Tuesday, August 20, 2019

HF portable the simple way

One of the most enjoyable facets of amateur radio is operating portable. You may live in an area plagued with electrical interference, antenna space restrictions or dwell in an 'RF hole'. In such cases, portable operation gets you contacts not possible from home.

While not a substitute for proper RFDS or Marine equipment, amateur radio can add to the enjoyment of the trip on holidays and excursions. And the portable communications capability may be useful in emergencies.

Philosophy and Objectives

A weighty heading. But it's worth thinking about before you set off. Why are you going? What do you want to get out of it? And will the results be worth the chance of getting cold, wet, sunburnt or bogged?

I once did Field Day with a club where, despite the large number of helpers, it took hours to set up and dismantle the truly impressive portable station.
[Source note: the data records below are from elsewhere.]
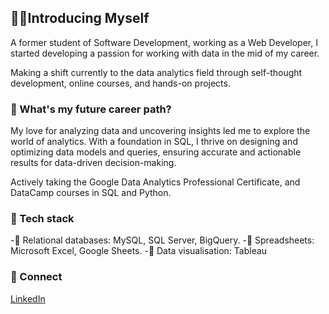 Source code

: 
## 🕵️‍♂️Introducing Myself

A former student of Software Development, working as a Web Developer, I started developing a passion for working with data in the mid of my career.

Making a shift currently to the data analytics field through self-thought development, online courses, and hands-on projects.

### 📓 What's my future career path?

My love for analyzing data and uncovering insights led me to explore the world of analytics. With a foundation in SQL, I thrive on designing and optimizing data models and queries, ensuring accurate and actionable results for data-driven decision-making.

Actively taking the Google Data Analytics Professional Certificate, and DataCamp courses in SQL and Python.

### 🔩 Tech stack

-🔹 Relational databases: MySQL, SQL Server, BigQuery.
-🔹 Spreadsheets: Microsoft Excel, Google Sheets.
-🔹 Data visualisation: Tableau

### 🔌 Connect
[LinkedIn](linkedin.com/in/david-diaz-cutie-20b187227)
Others spend months (and thousands of dollars) kitting out vehicles specially for portable use. There is no denying the effectiveness of such stations in earning high contest scores or setting microwave records.

Another approach to portable operating emphasises low cost, low power and quick setup. It won't win contests but there are other benefits. 'Minimum QRP', as I sometimes call it has a 'grab and go' spontanaety with little preparation or setup time required. And there's a certain beauty and satisfaction in getting good results from simplicity.
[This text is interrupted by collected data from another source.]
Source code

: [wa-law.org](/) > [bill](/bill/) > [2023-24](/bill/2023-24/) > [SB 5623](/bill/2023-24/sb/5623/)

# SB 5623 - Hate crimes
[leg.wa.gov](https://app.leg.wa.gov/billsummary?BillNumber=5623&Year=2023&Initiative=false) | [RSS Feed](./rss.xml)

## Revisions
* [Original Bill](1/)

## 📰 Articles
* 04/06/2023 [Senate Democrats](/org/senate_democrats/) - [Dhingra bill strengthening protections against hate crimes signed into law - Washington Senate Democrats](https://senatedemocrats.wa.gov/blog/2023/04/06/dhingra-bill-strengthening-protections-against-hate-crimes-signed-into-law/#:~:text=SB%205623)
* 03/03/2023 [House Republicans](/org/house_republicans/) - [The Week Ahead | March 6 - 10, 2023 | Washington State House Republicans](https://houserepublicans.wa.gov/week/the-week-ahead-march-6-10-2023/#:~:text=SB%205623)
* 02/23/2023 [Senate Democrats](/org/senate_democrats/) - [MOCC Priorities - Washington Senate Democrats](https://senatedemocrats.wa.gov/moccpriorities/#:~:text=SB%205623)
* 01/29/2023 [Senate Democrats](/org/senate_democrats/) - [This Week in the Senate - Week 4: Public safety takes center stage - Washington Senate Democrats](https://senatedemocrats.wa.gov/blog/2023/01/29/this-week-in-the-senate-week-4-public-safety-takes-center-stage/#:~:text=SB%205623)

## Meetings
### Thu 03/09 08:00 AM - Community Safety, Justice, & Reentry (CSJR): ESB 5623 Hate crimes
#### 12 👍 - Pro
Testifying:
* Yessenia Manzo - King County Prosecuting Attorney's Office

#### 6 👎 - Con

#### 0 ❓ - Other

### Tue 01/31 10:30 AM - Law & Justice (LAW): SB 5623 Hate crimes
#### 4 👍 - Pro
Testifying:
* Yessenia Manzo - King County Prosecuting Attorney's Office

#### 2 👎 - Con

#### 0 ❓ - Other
I also prefer HF portable over VHF and UHF. For several reasons. VHF and UHF are generally quieter and yield fewer contacts. And, especially on SSB, few progress much beyond a signal report. HF, particuarly the lower bands, is more congenial. My home location also plays a role; being a short walk to water but some distance from hills further adds to HF's appeal.

You may be different. If you're more technical, more elevated but less conversational, then VHF / UHF / microwaves may hold more interest. Long-distance VHF, UHF and particularly microwave contacts can make up in quality what they lack in quantity. This is especially if made on home-made equipment; something more common in the gigahertz range.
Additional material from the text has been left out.